Who Killed The Junior Developer? (medium.com)
Melissa McEwen, writing on Medium: A few months ago I attended an event for women in tech. A lot of the attendees were new developers, graduates from code schools or computer science programs. Almost everyone told me they were having trouble getting their first job. I was lucky. My first "real" job out of college was "Junior Application developer" at Columbia University in 2010. These days it's a rare day to find even a job posting for a junior developer position. People who advertise these positions say they are inundated with resumes. But on the senior level companies complain they can't find good developers. Gee, I wonder why?
I'm not really sure the exact economics of this, because I don't run these companies. But I know what companies have told me: "we don't hire junior developers because we can't afford to have our senior developers mentor them." I've seen the rates for senior developers because I am one and I had project managers that had me allocate time for budgeting purposes. I know the rate is anywhere from $190-$300 an hour. That's what companies believe they are losing on junior devs.
I'm not really sure the exact economics of this, because I don't run these companies. But I know what companies have told me: "we don't hire junior developers because we can't afford to have our senior developers mentor them." I've seen the rates for senior developers because I am one and I had project managers that had me allocate time for budgeting purposes. I know the rate is anywhere from $190-$300 an hour. That's what companies believe they are losing on junior devs.
HR works for management. They get the requirements for jobs from management.
Blaming HR is complete nonsense.
I know, I've heard managers blame HR but it's because they are too chicken shit to fess up to their incompetence.

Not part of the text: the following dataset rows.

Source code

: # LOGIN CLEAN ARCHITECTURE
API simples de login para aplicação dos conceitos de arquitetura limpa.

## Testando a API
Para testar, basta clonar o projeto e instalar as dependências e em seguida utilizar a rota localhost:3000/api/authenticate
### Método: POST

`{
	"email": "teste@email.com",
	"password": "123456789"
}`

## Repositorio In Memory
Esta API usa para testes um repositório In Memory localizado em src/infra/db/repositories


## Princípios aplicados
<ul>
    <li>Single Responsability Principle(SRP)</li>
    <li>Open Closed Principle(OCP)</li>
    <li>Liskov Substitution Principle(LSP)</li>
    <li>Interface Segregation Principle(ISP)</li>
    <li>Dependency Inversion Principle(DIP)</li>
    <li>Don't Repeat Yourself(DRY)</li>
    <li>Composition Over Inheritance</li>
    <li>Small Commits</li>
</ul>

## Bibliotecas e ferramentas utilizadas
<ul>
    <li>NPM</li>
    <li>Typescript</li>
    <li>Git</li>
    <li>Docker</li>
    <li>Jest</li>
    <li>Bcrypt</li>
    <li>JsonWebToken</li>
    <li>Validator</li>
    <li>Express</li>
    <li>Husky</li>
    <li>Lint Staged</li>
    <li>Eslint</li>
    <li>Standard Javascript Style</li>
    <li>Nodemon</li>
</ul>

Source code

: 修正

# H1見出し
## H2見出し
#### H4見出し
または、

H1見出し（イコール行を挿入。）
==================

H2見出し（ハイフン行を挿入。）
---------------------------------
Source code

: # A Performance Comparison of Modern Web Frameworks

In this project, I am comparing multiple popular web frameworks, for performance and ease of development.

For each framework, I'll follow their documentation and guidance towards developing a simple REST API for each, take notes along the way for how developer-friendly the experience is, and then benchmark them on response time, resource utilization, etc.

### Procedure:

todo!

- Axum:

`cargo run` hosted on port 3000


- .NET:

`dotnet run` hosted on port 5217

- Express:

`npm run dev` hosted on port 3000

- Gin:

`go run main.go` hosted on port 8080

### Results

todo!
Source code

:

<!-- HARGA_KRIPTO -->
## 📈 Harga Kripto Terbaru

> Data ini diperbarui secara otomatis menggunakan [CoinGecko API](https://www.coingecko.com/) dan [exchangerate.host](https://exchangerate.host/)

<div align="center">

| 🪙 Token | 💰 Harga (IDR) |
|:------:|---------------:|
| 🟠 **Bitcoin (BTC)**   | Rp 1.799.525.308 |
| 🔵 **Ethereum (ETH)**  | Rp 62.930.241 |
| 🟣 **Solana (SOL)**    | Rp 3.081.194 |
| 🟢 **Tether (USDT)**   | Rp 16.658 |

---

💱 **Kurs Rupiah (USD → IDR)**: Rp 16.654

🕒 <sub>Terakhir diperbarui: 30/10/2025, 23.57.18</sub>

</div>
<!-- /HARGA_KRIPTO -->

Every manager wants to have people to "hit the ground running" so they can make the deadlines that were forced upon them by their managers or deadlines they over promised to get their bonuses at the end of the year.
See, most tech managers are former techies who went to some weekend classes taught by charlatans and therefore are completely incompetent. This desire for "rock star" programmers is to cover up for unskilled and incompetent management.

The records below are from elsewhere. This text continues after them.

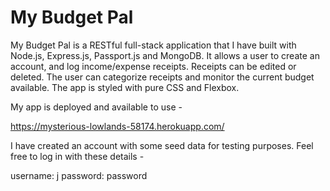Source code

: # My Budget Pal

My Budget Pal is a RESTful full-stack application that I have built with Node.js, Express.js, Passport.js and MongoDB. It allows a user to create an account, and log income/expense receipts. Receipts can be edited or deleted. The user can categorize receipts and monitor the current budget available. The app is styled with pure CSS and Flexbox.

My app is deployed and available to use - 

https://mysterious-lowlands-58174.herokuapp.com/

I have created an account with some seed data for testing purposes. Feel free to log in with these details - 

username: j
password: password




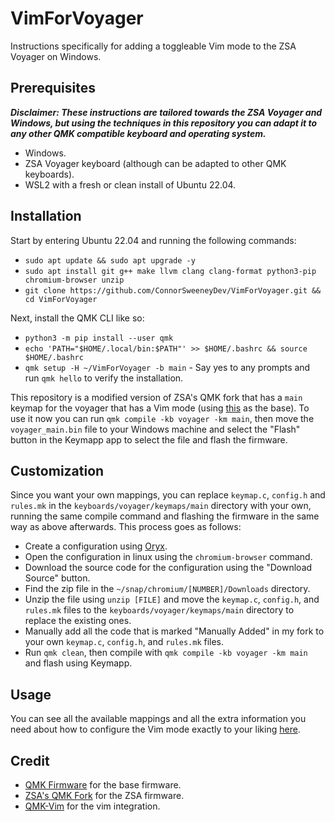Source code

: # VimForVoyager
Instructions specifically for adding a toggleable Vim mode to the ZSA Voyager on Windows.

## Prerequisites
***Disclaimer: These instructions are tailored towards the ZSA Voyager and Windows, but using the
techniques in this repository you can adapt it to any other QMK compatible keyboard and operating
system.***

- Windows.
- ZSA Voyager keyboard (although can be adapted to other QMK keyboards).
- WSL2 with a fresh or clean install of Ubuntu 22.04.

## Installation
Start by entering Ubuntu 22.04 and running the following commands:
- `sudo apt update && sudo apt upgrade -y`
- `sudo apt install git g++ make llvm clang clang-format python3-pip chromium-browser unzip`
- `git clone https://github.com/ConnorSweeneyDev/VimForVoyager.git && cd VimForVoyager`

Next, install the QMK CLI like so:
- `python3 -m pip install --user qmk`
- `echo 'PATH="$HOME/.local/bin:$PATH"' >> $HOME/.bashrc && source $HOME/.bashrc`
- `qmk setup -H ~/VimForVoyager -b main` - Say yes to any prompts and run `qmk hello` to
  verify the installation.

This repository is a modified version of ZSA's QMK fork that has a `main` keymap for the voyager
that has a Vim mode (using [this](https://configure.zsa.io/voyager/layouts/NYBN6/latest/0) as the
base). To use it now you can run `qmk compile -kb voyager -km main`, then move the
`voyager_main.bin` file to your Windows machine and select the "Flash" button in the Keymapp app to
select the file and flash the firmware.

## Customization
Since you want your own mappings, you can replace `keymap.c`, `config.h` and `rules.mk` in the
`keyboards/voyager/keymaps/main` directory with your own, running the same compile command and
flashing the firmware in the same way as above afterwards. This process goes as follows:
- Create a configuration using [Oryx](https://configure.zsa.io/home).
- Open the configuration in linux using the `chromium-browser` command.
- Download the source code for the configuration using the "Download Source" button.
- Find the zip file in the `~/snap/chromium/[NUMBER]/Downloads` directory.
- Unzip the file using `unzip [FILE]` and move the `keymap.c`, `config.h`, and `rules.mk` files to
  the `keyboards/voyager/keymaps/main` directory to replace the existing ones.
- Manually add all the code that is marked "Manually Added" in my fork to your own `keymap.c`,
  `config.h`, and `rules.mk` files.
- Run `qmk clean`, then compile with `qmk compile -kb voyager -km main` and flash using Keymapp.

## Usage
You can see all the available mappings and all the extra information you need about how to configure
the Vim mode exactly to your liking
[here](https://github.com/andrewjrae/qmk-vim?tab=readme-ov-file#features).

## Credit
- [QMK Firmware](https://github.com/qmk/qmk_firmware) for the base firmware.
- [ZSA's QMK Fork](https://github.com/zsa/qmk_firmware) for the ZSA firmware.
- [QMK-Vim](https://github.com/andrewjrae/qmk-vim) for the vim integration.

People like to pick on managers here, but a competent and skilled management team can do wonders.
No thank ATS computer systems like Taleo.
Here is how it works:
1. Sales man from Oracle oversells Taleo to HR VP as hey no more recruiting. Our system does it for you
2. HR fires recruiter since a software program and website can do the job.
3. System only looks for exact job description in every job and tallies up the score.
4. Since your previous employer didn't have exact job wording you are filtered out with a lower score
5. That hole on your resume in 2012 during the recession? Ha unemployable loser I see! Filter out
6. If you have all the same qualifications but did not list them for EVERY job then you are underqualified as you have 2 years experience not 5. Filter out.
7. Job description doesn't match word for word. Deducting from years of experience as last job doesn't count. Now underqualified. Filtered out.
OMG no qualified applicants look!! Idiots
You know it wouldn't hurt to actually have a human read these resumes? No really.
Linus Torvalds himself is unhirable according to these ATS job applicant systems. He has a gap on his resume from working with Transmedia to working on Linux fill time. Linus also doesn't have 3 professional managerial references...hmmm what is Linus trying to hide?? Also Linus doesn't have Oracle, RoR, node.js, tibco spitfire, Ms office VBA, Oracle reporting, and other corporate program BS list in his resume. Worst Linus Torvalds doesn't have exact same job title.
His resume won't make it HR and will be deleted. This is to show how ludcrious the situation is today
http://saveie6.com/
I agree. My company doesn't hire local junior American developers. Management would rather hire cheap "preferred vendors" like TCS. Their skills are weak. As an experienced American, when I "fix" their bugs, I am (1) training foreign workers and (2) I'm reinforcing the notion that foreign outsourcing is working.